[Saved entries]
# # # #

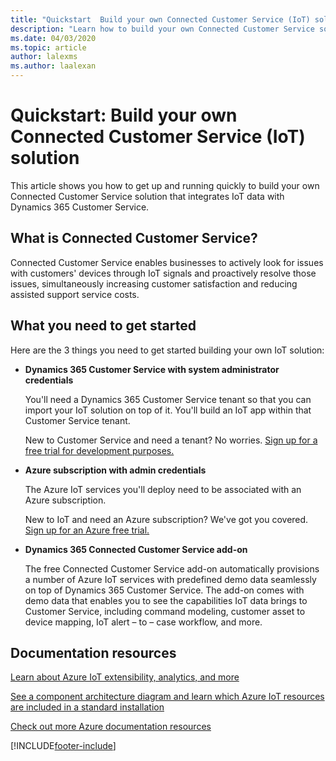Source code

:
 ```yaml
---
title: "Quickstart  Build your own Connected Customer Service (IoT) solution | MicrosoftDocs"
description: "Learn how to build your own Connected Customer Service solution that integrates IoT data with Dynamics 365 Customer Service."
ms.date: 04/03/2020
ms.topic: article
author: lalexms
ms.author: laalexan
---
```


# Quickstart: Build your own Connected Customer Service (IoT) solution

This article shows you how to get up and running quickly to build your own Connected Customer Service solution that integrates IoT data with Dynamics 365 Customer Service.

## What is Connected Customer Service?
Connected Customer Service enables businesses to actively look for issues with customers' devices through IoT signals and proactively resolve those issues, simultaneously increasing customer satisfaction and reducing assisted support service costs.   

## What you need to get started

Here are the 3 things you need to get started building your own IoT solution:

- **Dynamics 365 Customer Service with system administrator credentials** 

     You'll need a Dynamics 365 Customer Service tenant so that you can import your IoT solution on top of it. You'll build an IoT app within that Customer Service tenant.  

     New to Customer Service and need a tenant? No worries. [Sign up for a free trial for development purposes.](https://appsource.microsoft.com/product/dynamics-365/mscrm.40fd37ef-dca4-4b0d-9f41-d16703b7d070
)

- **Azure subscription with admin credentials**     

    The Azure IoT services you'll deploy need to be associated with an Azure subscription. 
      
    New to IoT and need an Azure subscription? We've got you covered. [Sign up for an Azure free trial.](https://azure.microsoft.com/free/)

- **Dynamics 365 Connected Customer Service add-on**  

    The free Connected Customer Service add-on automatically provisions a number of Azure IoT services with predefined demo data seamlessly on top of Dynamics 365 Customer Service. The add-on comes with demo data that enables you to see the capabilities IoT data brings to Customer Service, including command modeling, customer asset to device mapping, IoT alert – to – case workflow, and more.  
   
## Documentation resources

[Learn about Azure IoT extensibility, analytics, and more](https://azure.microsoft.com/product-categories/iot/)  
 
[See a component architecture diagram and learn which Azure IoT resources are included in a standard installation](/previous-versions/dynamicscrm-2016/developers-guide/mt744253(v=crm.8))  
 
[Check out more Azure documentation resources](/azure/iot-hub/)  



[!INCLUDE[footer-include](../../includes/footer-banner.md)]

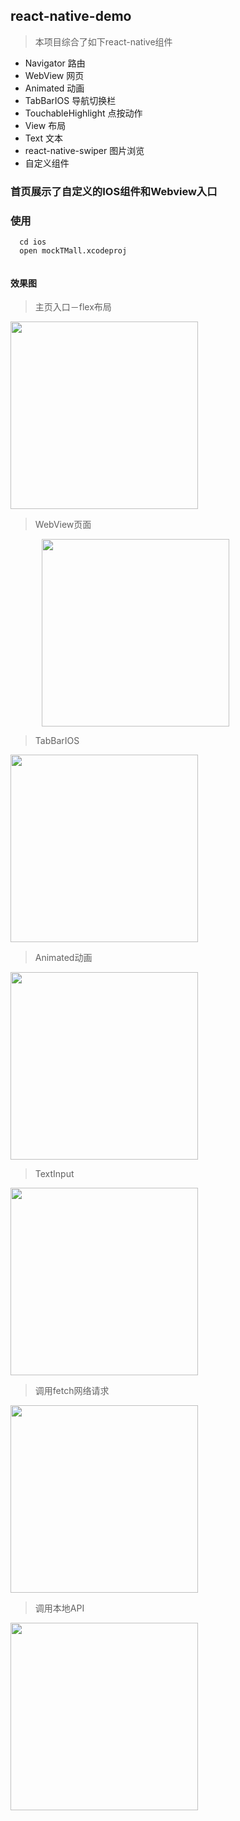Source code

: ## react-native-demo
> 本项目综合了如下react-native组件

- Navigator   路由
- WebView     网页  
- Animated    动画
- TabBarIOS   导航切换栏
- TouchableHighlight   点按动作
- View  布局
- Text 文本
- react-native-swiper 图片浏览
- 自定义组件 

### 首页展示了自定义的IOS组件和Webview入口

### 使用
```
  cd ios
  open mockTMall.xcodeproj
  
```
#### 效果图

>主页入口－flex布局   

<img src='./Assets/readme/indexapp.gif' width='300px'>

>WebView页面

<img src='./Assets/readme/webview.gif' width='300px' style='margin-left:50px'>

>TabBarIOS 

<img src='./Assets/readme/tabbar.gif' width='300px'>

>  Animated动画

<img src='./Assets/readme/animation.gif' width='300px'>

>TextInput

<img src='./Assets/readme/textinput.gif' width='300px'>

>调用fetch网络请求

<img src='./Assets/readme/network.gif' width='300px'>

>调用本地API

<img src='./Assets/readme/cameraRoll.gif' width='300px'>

# # # #

* **Activity**
Return all the records exactly, excluding images.

* **Answer box**
Source code

:
 ```yaml
---
title: "Quickstart  Build your own Connected Customer Service (IoT) solution | MicrosoftDocs"
description: "Learn how to build your own Connected Customer Service solution that integrates IoT data with Dynamics 365 Customer Service."
ms.date: 04/03/2020
ms.topic: article
author: lalexms
ms.author: laalexan
---
```


# Quickstart: Build your own Connected Customer Service (IoT) solution

This article shows you how to get up and running quickly to build your own Connected Customer Service solution that integrates IoT data with Dynamics 365 Customer Service.

## What is Connected Customer Service?
Connected Customer Service enables businesses to actively look for issues with customers' devices through IoT signals and proactively resolve those issues, simultaneously increasing customer satisfaction and reducing assisted support service costs.   

## What you need to get started

Here are the 3 things you need to get started building your own IoT solution:

- **Dynamics 365 Customer Service with system administrator credentials** 

     You'll need a Dynamics 365 Customer Service tenant so that you can import your IoT solution on top of it. You'll build an IoT app within that Customer Service tenant.  

     New to Customer Service and need a tenant? No worries. [Sign up for a free trial for development purposes.](https://appsource.microsoft.com/product/dynamics-365/mscrm.40fd37ef-dca4-4b0d-9f41-d16703b7d070
)

- **Azure subscription with admin credentials**     

    The Azure IoT services you'll deploy need to be associated with an Azure subscription. 
      
    New to IoT and need an Azure subscription? We've got you covered. [Sign up for an Azure free trial.](https://azure.microsoft.com/free/)

- **Dynamics 365 Connected Customer Service add-on**  

    The free Connected Customer Service add-on automatically provisions a number of Azure IoT services with predefined demo data seamlessly on top of Dynamics 365 Customer Service. The add-on comes with demo data that enables you to see the capabilities IoT data brings to Customer Service, including command modeling, customer asset to device mapping, IoT alert – to – case workflow, and more.  
   
## Documentation resources

[Learn about Azure IoT extensibility, analytics, and more](https://azure.microsoft.com/product-categories/iot/)  
 
[See a component architecture diagram and learn which Azure IoT resources are included in a standard installation](/previous-versions/dynamicscrm-2016/developers-guide/mt744253(v=crm.8))  
 
[Check out more Azure documentation resources](/azure/iot-hub/)  



[!INCLUDE[footer-include](../../includes/footer-banner.md)]

Source code

: ## react-native-demo
> 本项目综合了如下react-native组件

- Navigator   路由
- WebView     网页  
- Animated    动画
- TabBarIOS   导航切换栏
- TouchableHighlight   点按动作
- View  布局
- Text 文本
- react-native-swiper 图片浏览
- 自定义组件 

### 首页展示了自定义的IOS组件和Webview入口

### 使用
```
  cd ios
  open mockTMall.xcodeproj
  
```
#### 效果图

>主页入口－flex布局   

<img src='./Assets/readme/indexapp.gif' width='300px'>

>WebView页面

<img src='./Assets/readme/webview.gif' width='300px' style='margin-left:50px'>

>TabBarIOS 

<img src='./Assets/readme/tabbar.gif' width='300px'>

>  Animated动画

<img src='./Assets/readme/animation.gif' width='300px'>

>TextInput

<img src='./Assets/readme/textinput.gif' width='300px'>

>调用fetch网络请求

<img src='./Assets/readme/network.gif' width='300px'>

>调用本地API

<img src='./Assets/readme/cameraRoll.gif' width='300px'>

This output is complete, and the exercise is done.